Exercise aim: Check every line of the data for the word "branch", and copy those that have it.

Data listing:
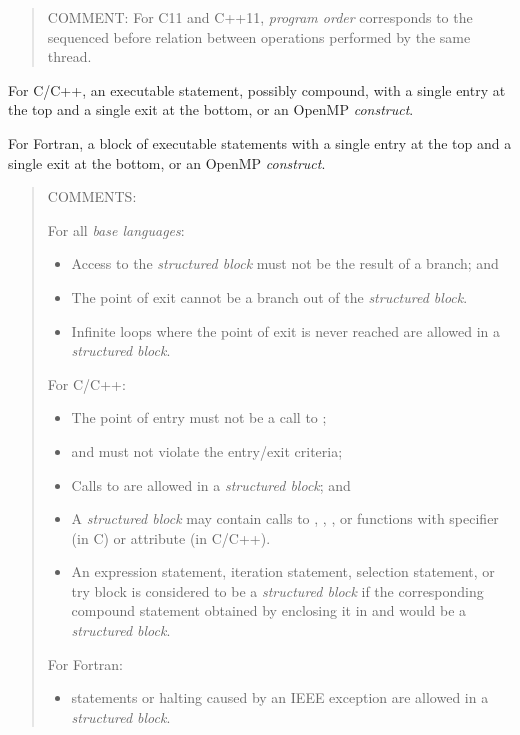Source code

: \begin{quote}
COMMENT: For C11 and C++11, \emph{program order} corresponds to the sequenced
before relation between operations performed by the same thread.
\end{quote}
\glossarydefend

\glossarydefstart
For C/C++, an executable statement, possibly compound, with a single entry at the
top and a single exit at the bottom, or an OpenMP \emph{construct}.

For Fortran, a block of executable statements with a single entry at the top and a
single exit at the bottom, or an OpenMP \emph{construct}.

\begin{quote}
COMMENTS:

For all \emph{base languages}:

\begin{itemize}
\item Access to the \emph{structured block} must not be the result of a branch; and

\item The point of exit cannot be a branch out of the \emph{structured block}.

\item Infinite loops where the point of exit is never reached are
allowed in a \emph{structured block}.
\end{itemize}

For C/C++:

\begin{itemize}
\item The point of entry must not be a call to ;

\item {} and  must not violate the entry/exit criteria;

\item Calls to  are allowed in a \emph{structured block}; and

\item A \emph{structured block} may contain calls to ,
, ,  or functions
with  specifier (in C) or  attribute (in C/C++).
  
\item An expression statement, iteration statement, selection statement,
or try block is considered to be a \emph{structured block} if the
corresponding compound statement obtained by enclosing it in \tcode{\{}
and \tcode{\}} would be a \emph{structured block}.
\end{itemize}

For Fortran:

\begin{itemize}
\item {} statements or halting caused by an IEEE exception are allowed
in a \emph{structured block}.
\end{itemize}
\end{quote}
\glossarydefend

...

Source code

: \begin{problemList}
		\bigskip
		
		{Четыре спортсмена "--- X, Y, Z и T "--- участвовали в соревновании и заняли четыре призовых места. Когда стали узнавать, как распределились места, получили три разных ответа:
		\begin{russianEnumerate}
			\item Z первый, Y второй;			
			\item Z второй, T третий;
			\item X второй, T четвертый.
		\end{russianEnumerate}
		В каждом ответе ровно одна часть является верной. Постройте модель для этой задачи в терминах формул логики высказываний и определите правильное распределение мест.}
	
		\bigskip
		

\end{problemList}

Response:
\item Access to the \emph{structured block} must not be the result of a branch; and
\item The point of exit cannot be a branch out of the \emph{structured block}.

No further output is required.